Task details: Write out the stretch of lines below that begins at the line with "the front page_" and ends at the line with "a short while.", including both, exactly as given and nothing more.

Source texts of formatted documents:
______
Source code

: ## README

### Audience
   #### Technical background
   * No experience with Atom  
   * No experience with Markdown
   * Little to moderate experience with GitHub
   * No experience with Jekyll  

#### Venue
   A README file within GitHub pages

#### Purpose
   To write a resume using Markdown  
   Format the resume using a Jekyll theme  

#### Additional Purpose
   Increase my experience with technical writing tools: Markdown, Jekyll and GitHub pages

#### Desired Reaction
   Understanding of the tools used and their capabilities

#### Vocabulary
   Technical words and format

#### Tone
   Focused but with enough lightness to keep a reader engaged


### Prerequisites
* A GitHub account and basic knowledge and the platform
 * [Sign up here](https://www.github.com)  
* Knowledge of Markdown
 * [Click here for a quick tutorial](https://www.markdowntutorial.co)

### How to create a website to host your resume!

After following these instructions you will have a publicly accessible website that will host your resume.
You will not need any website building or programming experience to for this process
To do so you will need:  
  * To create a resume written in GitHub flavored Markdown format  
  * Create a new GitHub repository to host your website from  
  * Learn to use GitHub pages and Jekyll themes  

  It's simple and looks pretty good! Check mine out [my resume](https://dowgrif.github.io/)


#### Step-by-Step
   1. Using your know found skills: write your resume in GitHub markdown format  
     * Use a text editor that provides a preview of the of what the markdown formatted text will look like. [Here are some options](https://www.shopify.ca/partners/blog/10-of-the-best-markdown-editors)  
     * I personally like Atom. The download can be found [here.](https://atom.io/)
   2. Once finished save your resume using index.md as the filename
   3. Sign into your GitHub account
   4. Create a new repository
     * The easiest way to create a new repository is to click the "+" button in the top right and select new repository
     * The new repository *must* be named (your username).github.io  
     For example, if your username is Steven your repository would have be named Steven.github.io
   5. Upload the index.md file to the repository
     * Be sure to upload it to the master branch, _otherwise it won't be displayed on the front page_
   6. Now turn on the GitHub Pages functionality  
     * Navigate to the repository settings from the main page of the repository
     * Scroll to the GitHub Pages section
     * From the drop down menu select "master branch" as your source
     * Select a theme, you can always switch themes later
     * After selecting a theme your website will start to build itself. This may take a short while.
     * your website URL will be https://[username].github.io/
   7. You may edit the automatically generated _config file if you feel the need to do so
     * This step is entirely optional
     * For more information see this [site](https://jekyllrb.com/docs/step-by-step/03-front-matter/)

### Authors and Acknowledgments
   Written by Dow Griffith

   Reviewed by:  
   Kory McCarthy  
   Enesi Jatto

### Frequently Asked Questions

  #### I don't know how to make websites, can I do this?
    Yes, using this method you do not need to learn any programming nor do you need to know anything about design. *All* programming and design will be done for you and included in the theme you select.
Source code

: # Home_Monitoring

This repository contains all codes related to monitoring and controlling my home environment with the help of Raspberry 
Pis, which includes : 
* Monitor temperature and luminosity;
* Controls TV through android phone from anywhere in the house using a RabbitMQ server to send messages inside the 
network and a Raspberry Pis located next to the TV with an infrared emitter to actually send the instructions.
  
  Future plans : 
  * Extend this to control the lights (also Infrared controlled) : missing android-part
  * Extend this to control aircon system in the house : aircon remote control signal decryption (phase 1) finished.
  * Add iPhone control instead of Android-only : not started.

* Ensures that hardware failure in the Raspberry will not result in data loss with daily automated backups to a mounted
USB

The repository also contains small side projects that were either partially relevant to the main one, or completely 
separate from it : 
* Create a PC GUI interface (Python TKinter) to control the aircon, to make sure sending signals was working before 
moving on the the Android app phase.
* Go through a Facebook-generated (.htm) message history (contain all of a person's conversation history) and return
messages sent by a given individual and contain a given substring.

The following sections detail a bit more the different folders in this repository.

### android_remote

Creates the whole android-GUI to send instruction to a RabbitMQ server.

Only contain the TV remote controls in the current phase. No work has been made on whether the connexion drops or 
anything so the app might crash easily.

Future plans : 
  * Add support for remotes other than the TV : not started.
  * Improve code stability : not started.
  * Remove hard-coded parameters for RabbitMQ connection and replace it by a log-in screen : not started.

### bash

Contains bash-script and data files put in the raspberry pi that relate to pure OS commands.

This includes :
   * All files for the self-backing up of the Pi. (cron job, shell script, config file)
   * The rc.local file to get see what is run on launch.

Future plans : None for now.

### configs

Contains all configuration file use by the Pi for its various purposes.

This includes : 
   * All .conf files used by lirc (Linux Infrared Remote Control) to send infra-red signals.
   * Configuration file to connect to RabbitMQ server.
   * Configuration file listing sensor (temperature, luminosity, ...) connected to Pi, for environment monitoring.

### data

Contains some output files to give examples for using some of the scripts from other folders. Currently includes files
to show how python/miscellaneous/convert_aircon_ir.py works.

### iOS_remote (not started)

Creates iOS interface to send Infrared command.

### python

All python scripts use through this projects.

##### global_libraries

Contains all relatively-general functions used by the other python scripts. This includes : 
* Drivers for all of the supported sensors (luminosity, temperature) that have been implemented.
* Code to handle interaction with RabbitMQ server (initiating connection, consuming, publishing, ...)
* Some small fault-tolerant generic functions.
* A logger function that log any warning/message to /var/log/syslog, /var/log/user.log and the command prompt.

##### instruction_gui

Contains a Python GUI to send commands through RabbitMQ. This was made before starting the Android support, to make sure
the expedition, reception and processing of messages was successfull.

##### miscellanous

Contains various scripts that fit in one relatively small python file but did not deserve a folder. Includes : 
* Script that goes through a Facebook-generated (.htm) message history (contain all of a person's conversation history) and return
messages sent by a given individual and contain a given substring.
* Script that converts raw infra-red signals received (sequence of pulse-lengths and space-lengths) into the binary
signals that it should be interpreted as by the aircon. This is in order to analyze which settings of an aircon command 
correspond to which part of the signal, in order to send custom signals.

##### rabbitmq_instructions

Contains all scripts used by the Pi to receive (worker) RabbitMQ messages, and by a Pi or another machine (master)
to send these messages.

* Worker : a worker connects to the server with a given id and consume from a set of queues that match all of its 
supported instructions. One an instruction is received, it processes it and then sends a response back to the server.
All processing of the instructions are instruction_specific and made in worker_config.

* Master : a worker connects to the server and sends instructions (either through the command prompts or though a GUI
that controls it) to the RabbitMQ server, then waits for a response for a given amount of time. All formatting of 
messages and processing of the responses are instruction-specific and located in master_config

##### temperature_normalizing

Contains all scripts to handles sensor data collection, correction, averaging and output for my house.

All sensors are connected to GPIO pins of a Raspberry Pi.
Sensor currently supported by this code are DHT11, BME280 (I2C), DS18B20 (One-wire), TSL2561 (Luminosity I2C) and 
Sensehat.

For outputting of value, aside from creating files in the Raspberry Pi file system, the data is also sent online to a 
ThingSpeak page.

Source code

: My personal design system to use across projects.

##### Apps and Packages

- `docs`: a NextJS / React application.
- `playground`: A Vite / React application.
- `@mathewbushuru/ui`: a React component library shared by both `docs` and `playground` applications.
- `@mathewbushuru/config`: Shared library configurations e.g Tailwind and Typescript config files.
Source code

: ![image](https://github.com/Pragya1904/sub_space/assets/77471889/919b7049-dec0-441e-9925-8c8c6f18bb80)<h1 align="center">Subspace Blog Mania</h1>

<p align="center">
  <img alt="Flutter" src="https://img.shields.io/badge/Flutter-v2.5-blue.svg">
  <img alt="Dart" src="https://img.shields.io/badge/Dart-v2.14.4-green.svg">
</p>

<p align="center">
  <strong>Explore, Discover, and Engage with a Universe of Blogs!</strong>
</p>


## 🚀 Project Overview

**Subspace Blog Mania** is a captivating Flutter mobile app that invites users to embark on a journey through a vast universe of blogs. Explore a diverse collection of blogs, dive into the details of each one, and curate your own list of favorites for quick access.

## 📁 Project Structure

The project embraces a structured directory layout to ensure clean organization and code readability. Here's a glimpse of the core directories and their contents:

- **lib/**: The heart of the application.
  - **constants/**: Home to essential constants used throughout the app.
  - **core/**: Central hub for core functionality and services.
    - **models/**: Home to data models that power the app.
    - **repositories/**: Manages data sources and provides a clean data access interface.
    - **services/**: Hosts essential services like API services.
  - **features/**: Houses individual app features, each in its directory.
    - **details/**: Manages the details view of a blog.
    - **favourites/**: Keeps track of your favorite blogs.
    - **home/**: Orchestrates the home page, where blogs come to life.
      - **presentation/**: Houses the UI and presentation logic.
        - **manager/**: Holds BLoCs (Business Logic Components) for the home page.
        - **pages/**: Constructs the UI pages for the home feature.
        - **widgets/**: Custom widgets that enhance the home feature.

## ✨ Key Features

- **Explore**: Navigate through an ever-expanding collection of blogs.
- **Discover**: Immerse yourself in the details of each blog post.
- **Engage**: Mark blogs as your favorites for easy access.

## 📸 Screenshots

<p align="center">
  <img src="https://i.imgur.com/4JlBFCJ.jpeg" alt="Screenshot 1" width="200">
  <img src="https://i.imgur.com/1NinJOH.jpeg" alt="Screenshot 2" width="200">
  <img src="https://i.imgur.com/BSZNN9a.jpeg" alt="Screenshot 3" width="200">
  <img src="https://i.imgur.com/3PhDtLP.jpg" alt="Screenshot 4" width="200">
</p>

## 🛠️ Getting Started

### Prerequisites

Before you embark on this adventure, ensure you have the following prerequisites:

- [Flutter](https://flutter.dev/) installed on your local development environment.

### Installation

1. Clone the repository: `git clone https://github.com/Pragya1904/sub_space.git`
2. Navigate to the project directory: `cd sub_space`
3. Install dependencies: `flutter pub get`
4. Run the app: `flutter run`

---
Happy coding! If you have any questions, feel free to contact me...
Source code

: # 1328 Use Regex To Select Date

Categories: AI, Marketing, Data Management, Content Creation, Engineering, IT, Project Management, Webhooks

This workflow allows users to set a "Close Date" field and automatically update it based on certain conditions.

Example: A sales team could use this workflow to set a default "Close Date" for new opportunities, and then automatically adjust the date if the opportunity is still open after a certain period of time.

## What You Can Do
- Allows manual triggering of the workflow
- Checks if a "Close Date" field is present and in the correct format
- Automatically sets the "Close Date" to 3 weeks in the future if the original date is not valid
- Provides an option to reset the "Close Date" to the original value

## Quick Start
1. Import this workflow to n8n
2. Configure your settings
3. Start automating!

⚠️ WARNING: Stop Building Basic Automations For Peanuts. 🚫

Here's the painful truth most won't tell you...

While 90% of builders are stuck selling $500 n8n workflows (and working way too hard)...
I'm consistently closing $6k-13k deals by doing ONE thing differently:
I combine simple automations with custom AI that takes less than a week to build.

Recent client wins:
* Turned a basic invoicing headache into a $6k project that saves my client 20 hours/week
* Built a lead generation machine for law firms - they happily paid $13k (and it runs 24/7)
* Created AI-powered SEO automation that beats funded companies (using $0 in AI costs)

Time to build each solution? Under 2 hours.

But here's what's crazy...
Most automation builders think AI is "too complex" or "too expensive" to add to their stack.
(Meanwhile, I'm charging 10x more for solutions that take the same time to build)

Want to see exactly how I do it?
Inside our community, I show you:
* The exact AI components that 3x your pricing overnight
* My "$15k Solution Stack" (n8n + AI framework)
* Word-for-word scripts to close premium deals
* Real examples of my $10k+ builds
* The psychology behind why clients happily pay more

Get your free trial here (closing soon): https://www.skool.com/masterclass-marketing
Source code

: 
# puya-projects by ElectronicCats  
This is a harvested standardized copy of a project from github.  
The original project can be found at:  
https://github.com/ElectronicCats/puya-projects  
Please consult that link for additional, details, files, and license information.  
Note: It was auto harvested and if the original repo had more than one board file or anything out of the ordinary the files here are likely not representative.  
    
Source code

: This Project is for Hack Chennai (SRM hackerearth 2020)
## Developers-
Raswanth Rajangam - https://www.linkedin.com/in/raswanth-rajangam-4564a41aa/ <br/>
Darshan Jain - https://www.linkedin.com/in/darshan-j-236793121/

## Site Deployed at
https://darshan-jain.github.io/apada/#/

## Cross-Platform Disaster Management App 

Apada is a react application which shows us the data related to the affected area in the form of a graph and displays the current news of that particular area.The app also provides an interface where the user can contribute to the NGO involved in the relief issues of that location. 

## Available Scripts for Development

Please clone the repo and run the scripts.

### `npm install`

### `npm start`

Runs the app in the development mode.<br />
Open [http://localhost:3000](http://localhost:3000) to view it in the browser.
______
Response to the task:
     * Be sure to upload it to the master branch, _otherwise it won't be displayed on the front page_
   6. Now turn on the GitHub Pages functionality  
     * Navigate to the repository settings from the main page of the repository
     * Scroll to the GitHub Pages section
     * From the drop down menu select "master branch" as your source
     * Select a theme, you can always switch themes later
     * After selecting a theme your website will start to build itself. This may take a short while.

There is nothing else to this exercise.